- [Plain-text document sources]:

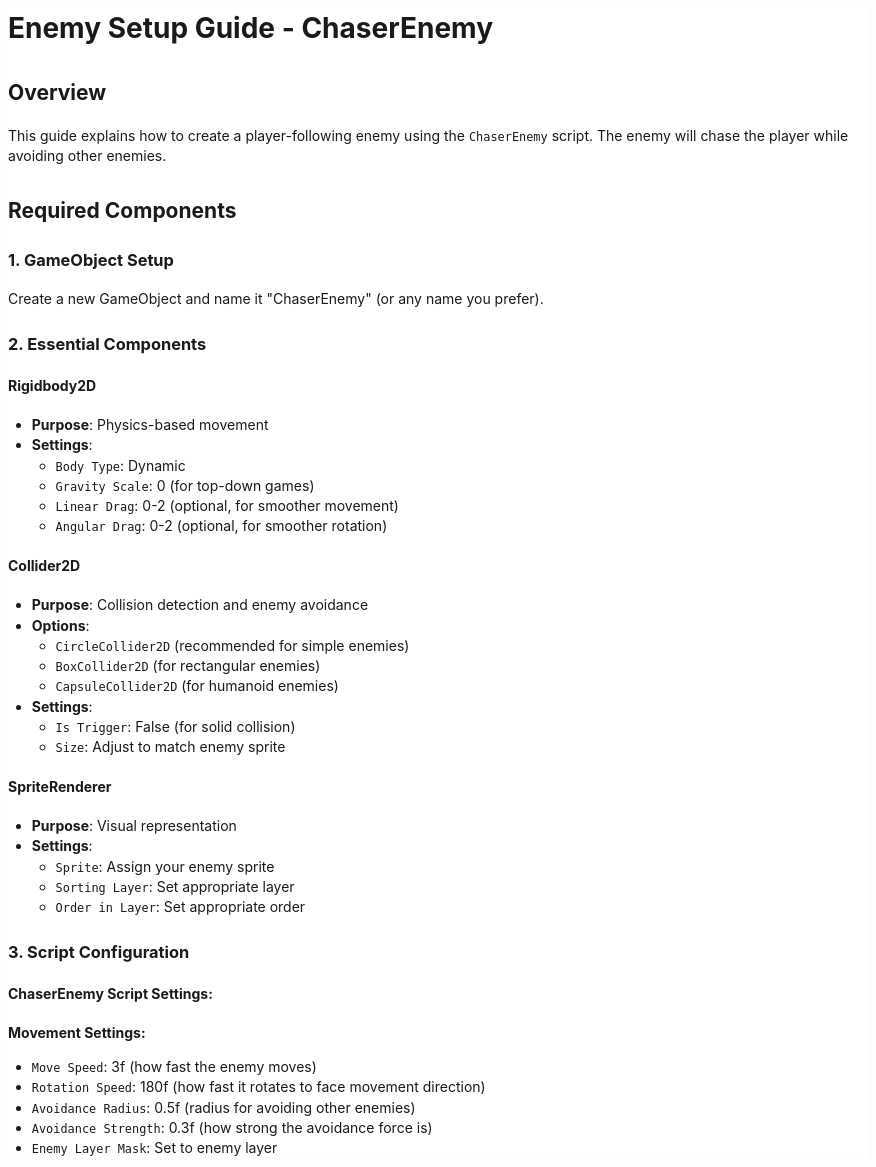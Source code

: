 # Enemy Setup Guide - ChaserEnemy

## Overview
This guide explains how to create a player-following enemy using the `ChaserEnemy` script. The enemy will chase the player while avoiding other enemies.

## Required Components

### 1. GameObject Setup
Create a new GameObject and name it "ChaserEnemy" (or any name you prefer).

### 2. Essential Components

#### **Rigidbody2D**
- **Purpose**: Physics-based movement
- **Settings**:
  - `Body Type`: Dynamic
  - `Gravity Scale`: 0 (for top-down games)
  - `Linear Drag`: 0-2 (optional, for smoother movement)
  - `Angular Drag`: 0-2 (optional, for smoother rotation)

#### **Collider2D**
- **Purpose**: Collision detection and enemy avoidance
- **Options**:
  - `CircleCollider2D` (recommended for simple enemies)
  - `BoxCollider2D` (for rectangular enemies)
  - `CapsuleCollider2D` (for humanoid enemies)
- **Settings**:
  - `Is Trigger`: False (for solid collision)
  - `Size`: Adjust to match enemy sprite

#### **SpriteRenderer**
- **Purpose**: Visual representation
- **Settings**:
  - `Sprite`: Assign your enemy sprite
  - `Sorting Layer`: Set appropriate layer
  - `Order in Layer`: Set appropriate order

### 3. Script Configuration

#### **ChaserEnemy Script Settings**:

**Movement Settings:**
- `Move Speed`: 3f (how fast the enemy moves)
- `Rotation Speed`: 180f (how fast it rotates to face movement direction)
- `Avoidance Radius`: 0.5f (radius for avoiding other enemies)
- `Avoidance Strength`: 0.3f (how strong the avoidance force is)
- `Enemy Layer Mask`: Set to enemy layer
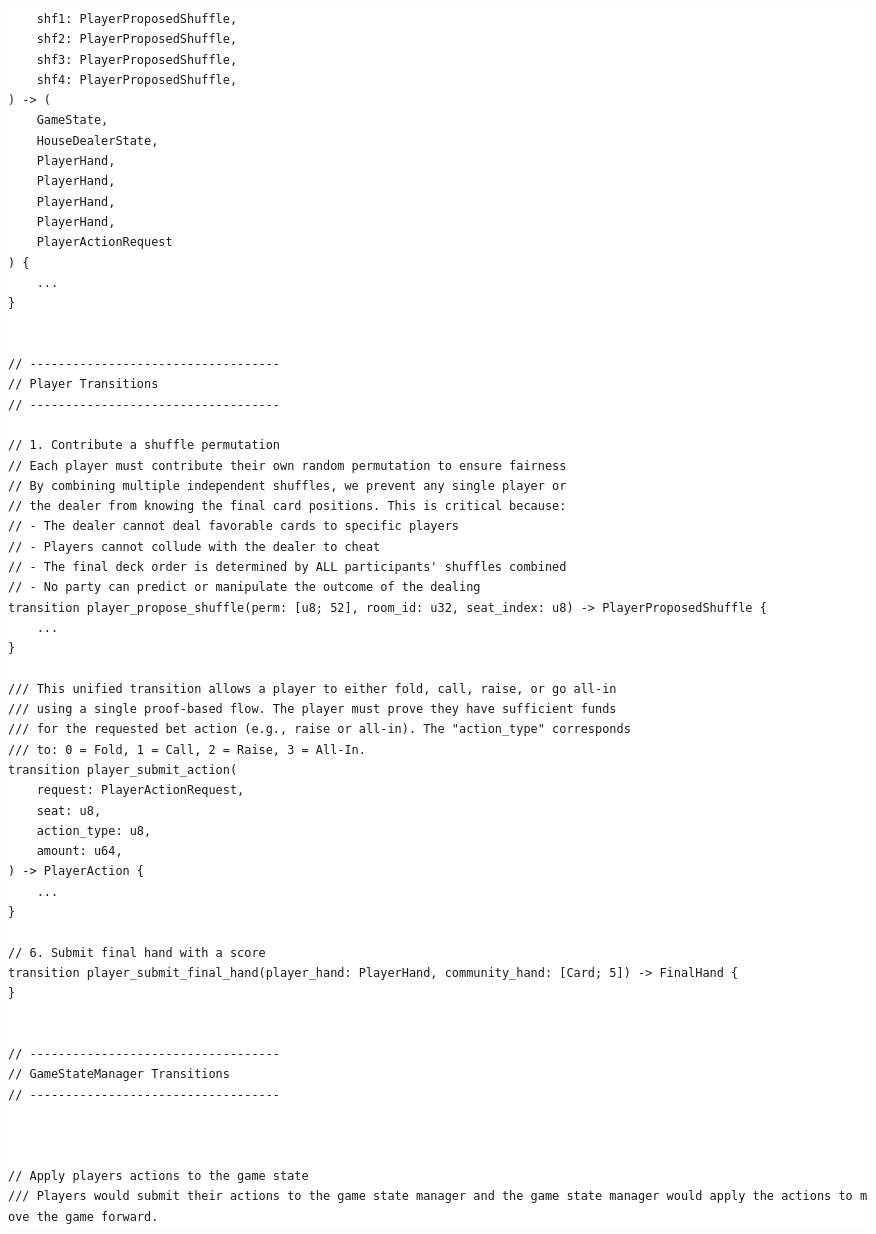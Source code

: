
 ```leo
    shf1: PlayerProposedShuffle,
    shf2: PlayerProposedShuffle,
    shf3: PlayerProposedShuffle,
    shf4: PlayerProposedShuffle,
) -> (
    GameState, 
    HouseDealerState, 
    PlayerHand, 
    PlayerHand, 
    PlayerHand, 
    PlayerHand,
    PlayerActionRequest
) {
    ...
}


// -----------------------------------
// Player Transitions
// -----------------------------------

// 1. Contribute a shuffle permutation
// Each player must contribute their own random permutation to ensure fairness
// By combining multiple independent shuffles, we prevent any single player or
// the dealer from knowing the final card positions. This is critical because:
// - The dealer cannot deal favorable cards to specific players
// - Players cannot collude with the dealer to cheat
// - The final deck order is determined by ALL participants' shuffles combined
// - No party can predict or manipulate the outcome of the dealing
transition player_propose_shuffle(perm: [u8; 52], room_id: u32, seat_index: u8) -> PlayerProposedShuffle {
    ...
}

/// This unified transition allows a player to either fold, call, raise, or go all-in
/// using a single proof-based flow. The player must prove they have sufficient funds
/// for the requested bet action (e.g., raise or all-in). The "action_type" corresponds
/// to: 0 = Fold, 1 = Call, 2 = Raise, 3 = All-In.
transition player_submit_action(
    request: PlayerActionRequest,
    seat: u8,
    action_type: u8,
    amount: u64,
) -> PlayerAction {
    ...
}

// 6. Submit final hand with a score
transition player_submit_final_hand(player_hand: PlayerHand, community_hand: [Card; 5]) -> FinalHand {
}


// -----------------------------------
// GameStateManager Transitions
// -----------------------------------



// Apply players actions to the game state
/// Players would submit their actions to the game state manager and the game state manager would apply the actions to move the game forward.
```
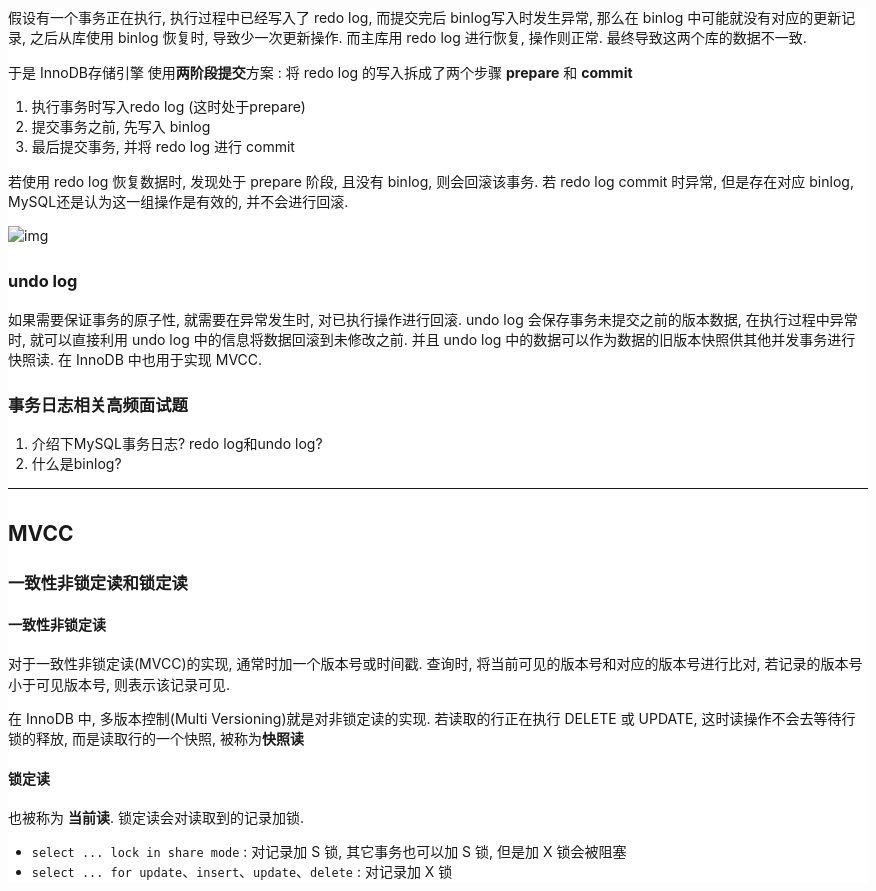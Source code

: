 
假设有一个事务正在执行, 执行过程中已经写入了 redo log, 而提交完后 binlog写入时发生异常, 那么在 binlog 中可能就没有对应的更新记录, 之后从库使用 binlog 恢复时, 导致少一次更新操作. 而主库用 redo log 进行恢复, 操作则正常. 最终导致这两个库的数据不一致.



于是 InnoDB存储引擎 使用**两阶段提交**方案 : 将 redo log 的写入拆成了两个步骤 **prepare** 和 **commit**



1. 执行事务时写入redo log (这时处于prepare)
2. 提交事务之前, 先写入 binlog
3. 最后提交事务, 并将 redo log 进行 commit



若使用 redo log 恢复数据时, 发现处于 prepare 阶段, 且没有 binlog, 则会回滚该事务. 若 redo log commit 时异常, 但是存在对应 binlog, MySQL还是认为这一组操作是有效的, 并不会进行回滚.



![img](https://cdn.nlark.com/yuque/0/2022/png/21380271/1646468496177-312faa13-aa9e-4568-bb48-ad3e960f7dd9.png)



### undo log

如果需要保证事务的原子性, 就需要在异常发生时, 对已执行操作进行回滚. undo log 会保存事务未提交之前的版本数据, 在执行过程中异常时, 就可以直接利用 undo log 中的信息将数据回滚到未修改之前. 并且 undo log 中的数据可以作为数据的旧版本快照供其他并发事务进行快照读. 在 InnoDB 中也用于实现 MVCC.



### 事务日志相关高频面试题

1. 介绍下MySQL事务日志? redo log和undo log?
2. 什么是binlog?



------

## MVCC

### 一致性非锁定读和锁定读

#### 一致性非锁定读

对于一致性非锁定读(MVCC)的实现, 通常时加一个版本号或时间戳. 查询时, 将当前可见的版本号和对应的版本号进行比对, 若记录的版本号小于可见版本号, 则表示该记录可见.



在 InnoDB 中, 多版本控制(Multi Versioning)就是对非锁定读的实现. 若读取的行正在执行 DELETE 或 UPDATE, 这时读操作不会去等待行锁的释放, 而是读取行的一个快照, 被称为**快照读**



#### 锁定读

也被称为 **当前读**. 锁定读会对读取到的记录加锁.



- `select ... lock in share mode` : 对记录加 S 锁, 其它事务也可以加 S 锁, 但是加 X 锁会被阻塞
- `select ... for update`、`insert`、`update`、`delete` : 对记录加 X 锁
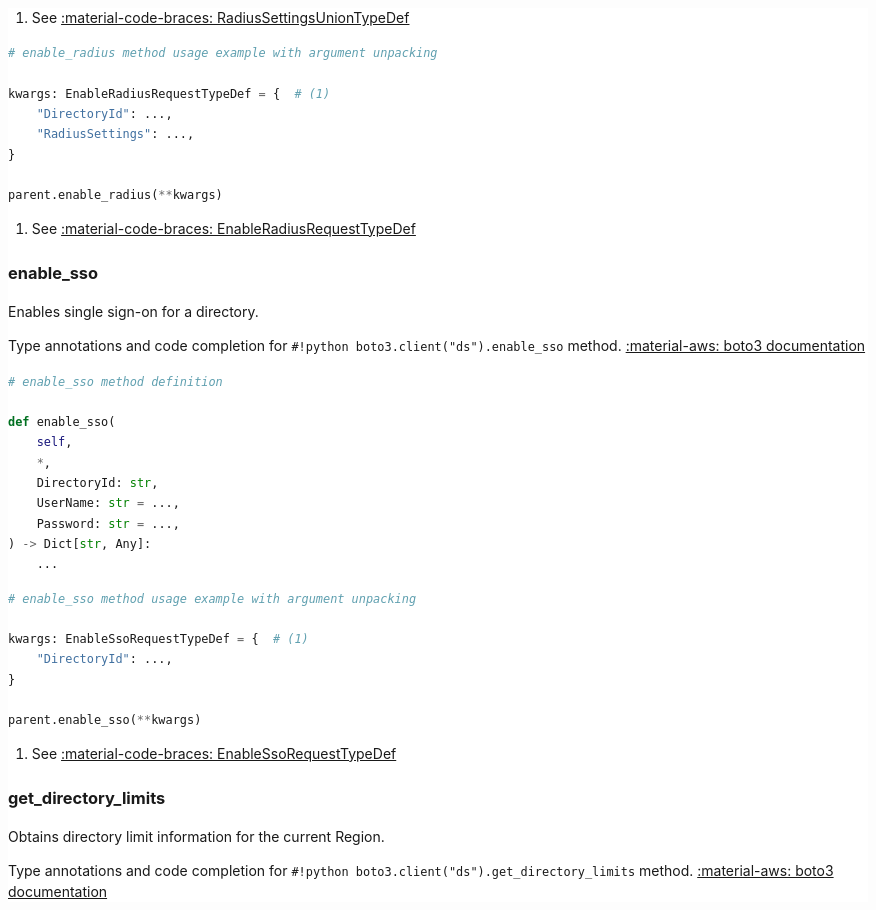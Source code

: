 1. See [:material-code-braces: RadiusSettingsUnionTypeDef](#radiussettingsuniontypedef)


```python
# enable_radius method usage example with argument unpacking

kwargs: EnableRadiusRequestTypeDef = {  # (1)
    "DirectoryId": ...,
    "RadiusSettings": ...,
}

parent.enable_radius(**kwargs)
```

1. See [:material-code-braces: EnableRadiusRequestTypeDef](./type_defs.md#enableradiusrequesttypedef)

### enable\_sso

Enables single sign-on for a directory.

Type annotations and code completion for `#!python boto3.client("ds").enable_sso` method.
[:material-aws: boto3 documentation](https://boto3.amazonaws.com/v1/documentation/api/latest/reference/services/ds/client/enable_sso.html)

```python
# enable_sso method definition

def enable_sso(
    self,
    *,
    DirectoryId: str,
    UserName: str = ...,
    Password: str = ...,
) -> Dict[str, Any]:
    ...
```

```python
# enable_sso method usage example with argument unpacking

kwargs: EnableSsoRequestTypeDef = {  # (1)
    "DirectoryId": ...,
}

parent.enable_sso(**kwargs)
```

1. See [:material-code-braces: EnableSsoRequestTypeDef](./type_defs.md#enablessorequesttypedef)

### get\_directory\_limits

Obtains directory limit information for the current Region.

Type annotations and code completion for `#!python boto3.client("ds").get_directory_limits` method.
[:material-aws: boto3 documentation](https://boto3.amazonaws.com/v1/documentation/api/latest/reference/services/ds/client/get_directory_limits.html)
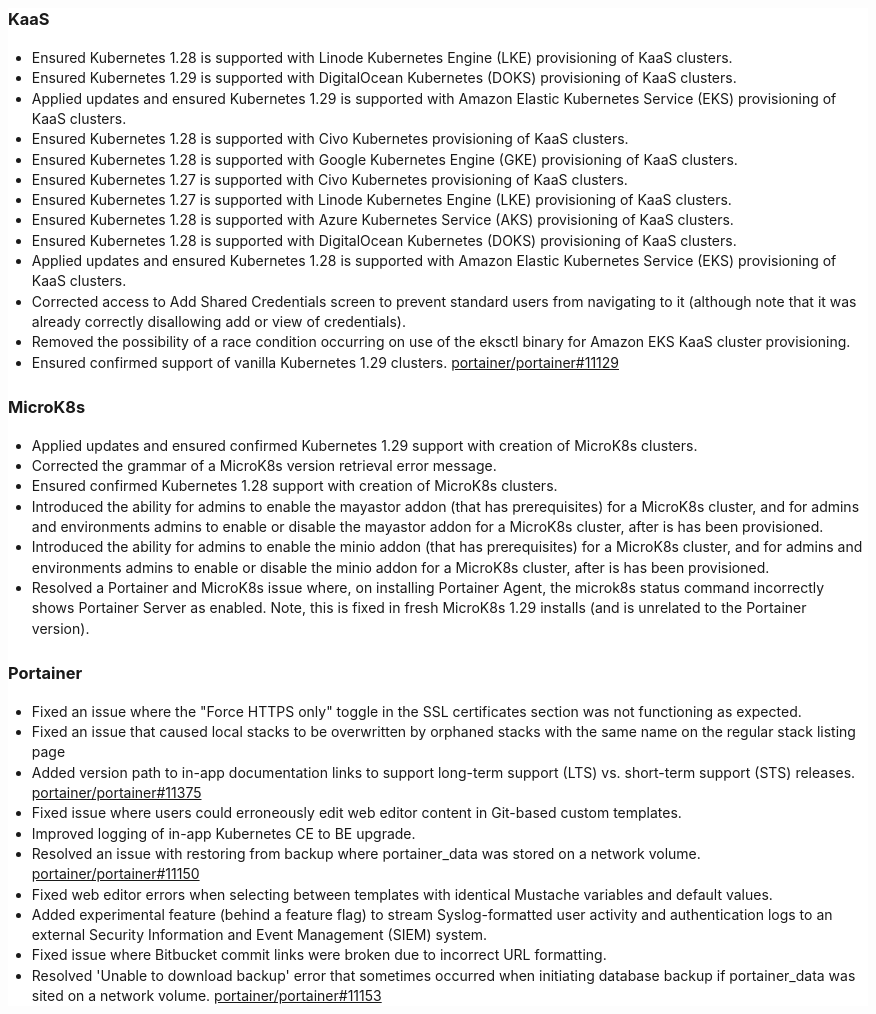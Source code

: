 ### KaaS

* Ensured Kubernetes 1.28 is supported with Linode Kubernetes Engine (LKE) provisioning of KaaS clusters.
* Ensured Kubernetes 1.29 is supported with DigitalOcean Kubernetes (DOKS) provisioning of KaaS clusters.
* Applied updates and ensured Kubernetes 1.29 is supported with Amazon Elastic Kubernetes Service (EKS) provisioning of KaaS clusters.
* Ensured Kubernetes 1.28 is supported with Civo Kubernetes provisioning of KaaS clusters.
* Ensured Kubernetes 1.28 is supported with Google Kubernetes Engine (GKE) provisioning of KaaS clusters.
* Ensured Kubernetes 1.27 is supported with Civo Kubernetes provisioning of KaaS clusters.
* Ensured Kubernetes 1.27 is supported with Linode Kubernetes Engine (LKE) provisioning of KaaS clusters.
* Ensured Kubernetes 1.28 is supported with Azure Kubernetes Service (AKS) provisioning of KaaS clusters.
* Ensured Kubernetes 1.28 is supported with DigitalOcean Kubernetes (DOKS) provisioning of KaaS clusters.
* Applied updates and ensured Kubernetes 1.28 is supported with Amazon Elastic Kubernetes Service (EKS) provisioning of KaaS clusters.
* Corrected access to Add Shared Credentials screen to prevent standard users from navigating to it (although note that it was already correctly disallowing add or view of credentials).
* Removed the possibility of a race condition occurring on use of the eksctl binary for Amazon EKS KaaS cluster provisioning.
* Ensured confirmed support of vanilla Kubernetes 1.29 clusters. [portainer/portainer#11129](https://github.com/portainer/portainer/issues/11129)

### MicroK8s

* Applied updates and ensured confirmed Kubernetes 1.29 support with creation of MicroK8s clusters.
* Corrected the grammar of a MicroK8s version retrieval error message.
* Ensured confirmed Kubernetes 1.28 support with creation of MicroK8s clusters.
* Introduced the ability for admins to enable the mayastor addon (that has prerequisites) for a MicroK8s cluster, and for admins and environments admins to enable or disable the mayastor addon for a MicroK8s cluster, after is has been provisioned.
* Introduced the ability for admins to enable the minio addon (that has prerequisites) for a MicroK8s cluster, and for admins and environments admins to enable or disable the minio addon for a MicroK8s cluster, after is has been provisioned.
* Resolved a Portainer and MicroK8s issue where, on installing Portainer Agent, the microk8s status command incorrectly shows Portainer Server as enabled. Note, this is fixed in fresh MicroK8s 1.29 installs (and is unrelated to the Portainer version).

### Portainer

* Fixed an issue where the "Force HTTPS only" toggle in the SSL certificates section was not functioning as expected.
* Fixed an issue that caused local stacks to be overwritten by orphaned stacks with the same name on the regular stack listing page
* Added version path to in-app documentation links to support long-term support (LTS) vs. short-term support (STS) releases. [portainer/portainer#11375](https://github.com/portainer/portainer/issues/11375)
* Fixed issue where users could erroneously edit web editor content in Git-based custom templates.
* Improved logging of in-app Kubernetes CE to BE upgrade.
* Resolved an issue with restoring from backup where portainer\_data was stored on a network volume. [portainer/portainer#11150](https://github.com/portainer/portainer/issues/11150)
* Fixed web editor errors when selecting between templates with identical Mustache variables and default values.
* Added experimental feature (behind a feature flag) to stream Syslog-formatted user activity and authentication logs to an external Security Information and Event Management (SIEM) system.
* Fixed issue where Bitbucket commit links were broken due to incorrect URL formatting.
* Resolved 'Unable to download backup' error that sometimes occurred when initiating database backup if portainer\_data was sited on a network volume. [portainer/portainer#11153](https://github.com/portainer/portainer/issues/11153)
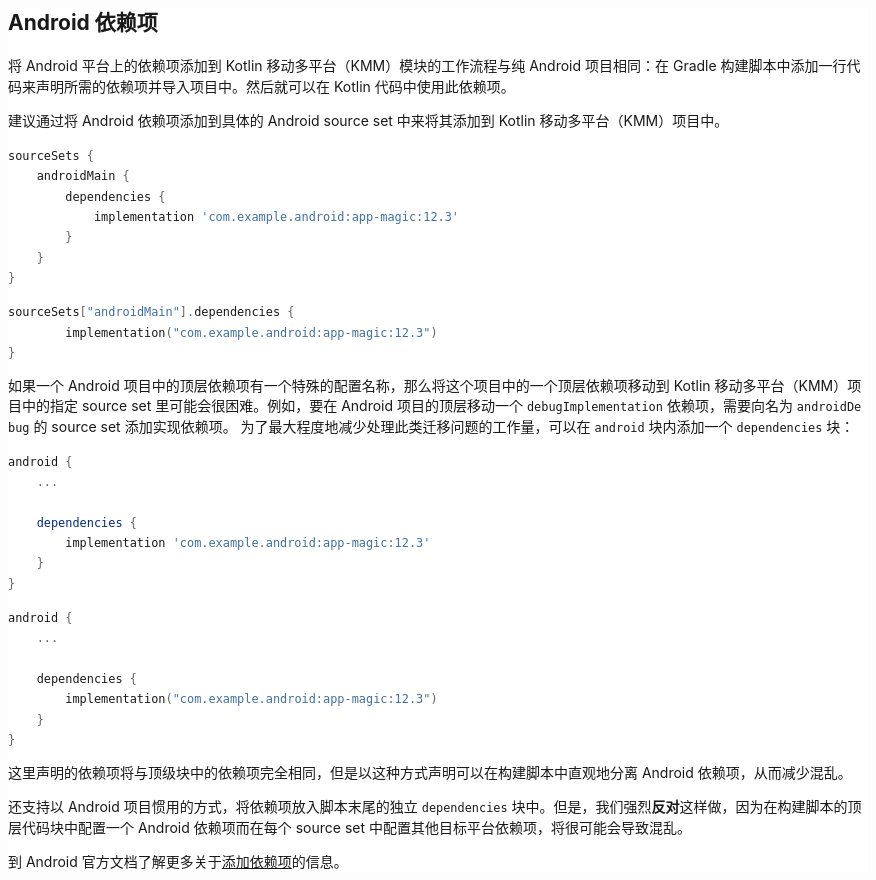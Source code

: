 ## Android 依赖项

将 Android 平台上的依赖项添加到 Kotlin 移动多平台（KMM）模块的工作流程与纯 Android 项目相同：在 Gradle 构建脚本中添加一行代码来声明所需的依赖项并导入项目中。然后就可以在 Kotlin 代码中使用此依赖项。

建议通过将 Android 依赖项添加到具体的 Android source set 中来将其添加到 Kotlin 移动多平台（KMM）项目中。

<tabs>
<tab title="Groovy">
    
```Groovy
sourceSets {
    androidMain {
        dependencies {
            implementation 'com.example.android:app-magic:12.3'
        }
    }
}
```

</tab>
<tab title="Kotlin">

```Kotlin
sourceSets["androidMain"].dependencies {
        implementation("com.example.android:app-magic:12.3")
}
```

</tab>
</tabs>

如果一个 Android 项目中的顶层依赖项有一个特殊的配置名称，那么将这个项目中的一个顶层依赖项移动到 Kotlin 移动多平台（KMM）项目中的指定 source set 里可能会很困难。例如，要在 Android 项目的顶层移动一个 `debugImplementation` 依赖项，需要向名为 `androidDebug` 的 source set 添加实现依赖项。
为了最大程度地减少处理此类迁移问题的工作量，可以在 `android` 块内添加一个  `dependencies` 块：

<tabs>
<tab title="Groovy">

```Groovy
android {
    ...

    dependencies {
        implementation 'com.example.android:app-magic:12.3'
    }
}
```
        
</tab>
<tab title="Kotlin">
    
```Kotlin
android {
    ...

    dependencies {   
        implementation("com.example.android:app-magic:12.3")
    }
}
```
</tab>
</tabs>

这里声明的依赖项将与顶级块中的依赖项完全相同，但是以这种方式声明可以在构建脚本中直观地分离 Android 依赖项，从而减少混乱。

还支持以 Android 项目惯用的方式，将依赖项放入脚本末尾的独立 `dependencies` 块中。但是，我们强烈**反对**这样做，因为在构建脚本的顶层代码块中配置一个 Android 依赖项而在每个 source set 中配置其他目标平台依赖项，将很可能会导致混乱。

到 Android 官方文档了解更多关于[添加依赖项](https://developer.android.com/studio/build/dependencies)的信息。


[//]: # (title: Add dependencies to KMM modules)
[//]: # (auxiliary-id: Add_dependencies_to_KMM_modules)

- [DIRECTIONS]:
In the data above, which lines lie between the line with "### 1. GameObject Setup" and the line with "for smoother movement)", inclusive? Print those lines exactly and nothing else.

- [RESPONSE BELOW]:
### 1. GameObject Setup
Create a new GameObject and name it "ChaserEnemy" (or any name you prefer).

### 2. Essential Components

#### **Rigidbody2D**
- **Purpose**: Physics-based movement
- **Settings**:
  - `Body Type`: Dynamic
  - `Gravity Scale`: 0 (for top-down games)
  - `Linear Drag`: 0-2 (optional, for smoother movement)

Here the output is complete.